(PROBLEM TO SOLVE)
An exact transcription of all the entries below is required.

- - - - -

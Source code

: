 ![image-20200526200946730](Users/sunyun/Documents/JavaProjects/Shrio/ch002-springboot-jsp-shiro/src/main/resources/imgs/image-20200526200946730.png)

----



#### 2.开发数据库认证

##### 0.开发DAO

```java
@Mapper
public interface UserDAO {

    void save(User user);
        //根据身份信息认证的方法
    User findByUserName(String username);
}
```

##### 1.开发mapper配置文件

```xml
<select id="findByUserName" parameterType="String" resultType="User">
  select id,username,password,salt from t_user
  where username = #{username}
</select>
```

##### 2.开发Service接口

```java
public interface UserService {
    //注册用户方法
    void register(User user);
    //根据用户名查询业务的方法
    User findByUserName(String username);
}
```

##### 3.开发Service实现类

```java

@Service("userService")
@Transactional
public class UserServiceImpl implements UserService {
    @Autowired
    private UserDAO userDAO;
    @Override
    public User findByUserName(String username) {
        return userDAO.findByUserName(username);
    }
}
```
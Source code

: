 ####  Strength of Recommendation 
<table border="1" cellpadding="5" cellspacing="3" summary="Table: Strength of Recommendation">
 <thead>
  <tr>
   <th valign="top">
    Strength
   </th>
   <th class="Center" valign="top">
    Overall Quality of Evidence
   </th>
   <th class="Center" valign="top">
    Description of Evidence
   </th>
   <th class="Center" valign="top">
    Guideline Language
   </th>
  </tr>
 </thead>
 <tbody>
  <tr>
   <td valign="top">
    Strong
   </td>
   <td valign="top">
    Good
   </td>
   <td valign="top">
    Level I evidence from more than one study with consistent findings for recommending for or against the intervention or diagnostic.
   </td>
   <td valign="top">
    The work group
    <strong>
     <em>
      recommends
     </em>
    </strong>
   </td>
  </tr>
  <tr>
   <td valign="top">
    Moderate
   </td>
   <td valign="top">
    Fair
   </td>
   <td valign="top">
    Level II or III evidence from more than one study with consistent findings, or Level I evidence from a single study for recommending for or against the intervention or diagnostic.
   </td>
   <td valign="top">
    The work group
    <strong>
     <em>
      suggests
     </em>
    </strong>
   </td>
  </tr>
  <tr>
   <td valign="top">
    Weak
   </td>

- - - - -

(WRITTEN SOLUTION)
Source code

: ![image-20200526200946730](Users/sunyun/Documents/JavaProjects/Shrio/ch002-springboot-jsp-shiro/src/main/resources/imgs/image-20200526200946730.png)

----



#### 2.开发数据库认证

##### 0.开发DAO

```java
@Mapper
public interface UserDAO {

    void save(User user);
        //根据身份信息认证的方法
    User findByUserName(String username);
}
```

##### 1.开发mapper配置文件

```xml
<select id="findByUserName" parameterType="String" resultType="User">
  select id,username,password,salt from t_user
  where username = #{username}
</select>
```

##### 2.开发Service接口

```java
public interface UserService {
    //注册用户方法
    void register(User user);
    //根据用户名查询业务的方法
    User findByUserName(String username);
}
```

##### 3.开发Service实现类

```java

@Service("userService")
@Transactional
public class UserServiceImpl implements UserService {
    @Autowired
    private UserDAO userDAO;
    @Override
    public User findByUserName(String username) {
        return userDAO.findByUserName(username);
    }
}
```
Source code

: ####  Strength of Recommendation 
<table border="1" cellpadding="5" cellspacing="3" summary="Table: Strength of Recommendation">
 <thead>
  <tr>
   <th valign="top">
    Strength
   </th>
   <th class="Center" valign="top">
    Overall Quality of Evidence
   </th>
   <th class="Center" valign="top">
    Description of Evidence
   </th>
   <th class="Center" valign="top">
    Guideline Language
   </th>
  </tr>
 </thead>
 <tbody>
  <tr>
   <td valign="top">
    Strong
   </td>
   <td valign="top">
    Good
   </td>
   <td valign="top">
    Level I evidence from more than one study with consistent findings for recommending for or against the intervention or diagnostic.
   </td>
   <td valign="top">
    The work group
    <strong>
     <em>
      recommends
     </em>
    </strong>
   </td>
  </tr>
  <tr>
   <td valign="top">
    Moderate
   </td>
   <td valign="top">
    Fair
   </td>
   <td valign="top">
    Level II or III evidence from more than one study with consistent findings, or Level I evidence from a single study for recommending for or against the intervention or diagnostic.
   </td>
   <td valign="top">
    The work group
    <strong>
     <em>
      suggests
     </em>
    </strong>
   </td>
  </tr>
  <tr>
   <td valign="top">
    Weak
   </td>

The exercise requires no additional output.